La violence sexuelle : un outil de guerre

Ce sont principalement les femmes qui portent les marques d’un conflit violent.

Les viols commis en temps de guerre sont souvent systématiques et ont pour objectif de terroriser la population, briser les familles, détruire les communautés, et parfois, de modifier la composition ethnique de la  prochaine génération. Ils servent également parfois à empêcher les femmes de la communauté ciblée de pouvoir enfanter.

Dans les provinces orientales de la République démocratique du Congo (RDC), le viol est devenu une arme de guerre utilisée par tous les groupes qui sont parties au conflit. Dans le cas du Rwanda, on estime entre 100 000 et 250 000 le nombre de femmes violées pendant les trois mois du génocide en 1994. Les organismes des Nations Unies estiment que les milices armées ont violé plus de 60 000 femmes pendant la guerre civile en Sierra Leone et plus de 40 000 pendant le conflit au Libéria. Le Fonds de développement des Nations Unies pour la femme (UNIFEM) estime à 60 000 le nombre de femmes violées dans l’ex-Yougoslavie.

La violence sexuelle, déclare la Directrice du programme d’UNIFEM pour l’Afrique centrale, Joséphine Odera, est « l’une  des atrocités les plus souvent commises pendant un conflit. »

Toutefois, en dépit de sa prévalence, « ce n’est que récemment que l’on en a reconnu les effets dévastateurs.  Les  gouvernements, la société civile et les citoyens ordinaires doivent en faire beaucoup plus  face à ce problème. »

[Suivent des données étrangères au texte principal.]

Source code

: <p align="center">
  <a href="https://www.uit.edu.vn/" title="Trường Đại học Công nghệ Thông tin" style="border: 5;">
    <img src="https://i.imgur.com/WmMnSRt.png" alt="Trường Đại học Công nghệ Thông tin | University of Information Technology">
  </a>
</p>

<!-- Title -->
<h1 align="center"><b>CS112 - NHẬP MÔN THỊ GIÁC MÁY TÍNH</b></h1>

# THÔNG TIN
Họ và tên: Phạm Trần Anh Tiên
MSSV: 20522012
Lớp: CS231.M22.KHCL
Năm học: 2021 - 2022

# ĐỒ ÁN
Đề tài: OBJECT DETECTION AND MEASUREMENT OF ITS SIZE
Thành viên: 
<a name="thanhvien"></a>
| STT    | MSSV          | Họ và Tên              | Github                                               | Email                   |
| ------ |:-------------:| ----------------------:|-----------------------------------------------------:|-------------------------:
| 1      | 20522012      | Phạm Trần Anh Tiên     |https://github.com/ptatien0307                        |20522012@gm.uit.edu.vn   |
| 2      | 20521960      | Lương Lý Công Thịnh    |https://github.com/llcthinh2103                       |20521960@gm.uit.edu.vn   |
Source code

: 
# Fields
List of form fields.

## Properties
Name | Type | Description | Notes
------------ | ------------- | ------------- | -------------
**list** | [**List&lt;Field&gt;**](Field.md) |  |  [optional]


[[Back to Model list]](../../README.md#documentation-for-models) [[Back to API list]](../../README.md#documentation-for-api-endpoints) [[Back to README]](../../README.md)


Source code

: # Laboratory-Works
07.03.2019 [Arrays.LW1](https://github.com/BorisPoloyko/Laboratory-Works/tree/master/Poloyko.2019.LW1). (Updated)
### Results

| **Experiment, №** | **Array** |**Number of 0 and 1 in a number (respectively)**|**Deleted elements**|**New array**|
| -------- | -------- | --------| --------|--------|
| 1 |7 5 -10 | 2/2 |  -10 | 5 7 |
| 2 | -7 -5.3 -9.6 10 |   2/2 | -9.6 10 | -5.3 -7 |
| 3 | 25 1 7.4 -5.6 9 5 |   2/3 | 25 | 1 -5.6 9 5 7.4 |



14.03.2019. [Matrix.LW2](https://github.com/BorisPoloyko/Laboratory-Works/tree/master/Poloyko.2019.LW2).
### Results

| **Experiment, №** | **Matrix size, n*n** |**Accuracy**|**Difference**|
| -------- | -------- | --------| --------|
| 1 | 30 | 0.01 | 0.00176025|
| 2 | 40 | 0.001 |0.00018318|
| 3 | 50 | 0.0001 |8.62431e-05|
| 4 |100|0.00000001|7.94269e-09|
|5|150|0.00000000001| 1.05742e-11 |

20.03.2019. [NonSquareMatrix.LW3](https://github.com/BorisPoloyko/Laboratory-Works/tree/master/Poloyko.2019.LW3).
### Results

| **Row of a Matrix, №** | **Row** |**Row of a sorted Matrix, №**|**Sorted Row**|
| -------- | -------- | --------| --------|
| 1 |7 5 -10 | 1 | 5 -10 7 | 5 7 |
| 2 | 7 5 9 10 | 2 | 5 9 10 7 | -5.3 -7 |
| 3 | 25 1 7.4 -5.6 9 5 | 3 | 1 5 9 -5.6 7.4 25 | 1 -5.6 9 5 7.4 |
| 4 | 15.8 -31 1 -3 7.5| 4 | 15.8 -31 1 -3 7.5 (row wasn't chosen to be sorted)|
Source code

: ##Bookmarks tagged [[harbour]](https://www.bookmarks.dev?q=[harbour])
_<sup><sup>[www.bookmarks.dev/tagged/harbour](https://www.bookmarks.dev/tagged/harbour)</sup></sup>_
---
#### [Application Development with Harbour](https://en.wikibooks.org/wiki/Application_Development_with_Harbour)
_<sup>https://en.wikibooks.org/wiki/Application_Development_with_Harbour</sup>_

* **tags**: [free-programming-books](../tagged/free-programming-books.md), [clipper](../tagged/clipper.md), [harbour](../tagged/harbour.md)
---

Le Docteur Denis Mukwege Mukengere, Directeur de l’hôpital Panzi, dans l’est de la République démocratique du Congo, indique que la plupart des survivantes soignées dans son hôpital ont non seulement été violées, mais que leurs parties génitales sont souvent mutilées. Cette pratique, ajoute-t-il, est fréquente et les agresseurs y recourent afin d’accroître les risques pour la femme de contracter le VIH/sida, et de faire en sorte qu’elle ne puisse plus enfanter.

« C’est un outil de génocide dont l’objectif est de détruire la communauté visée en s’assurant que les femmes ne pourront plus avoir d’enfants. »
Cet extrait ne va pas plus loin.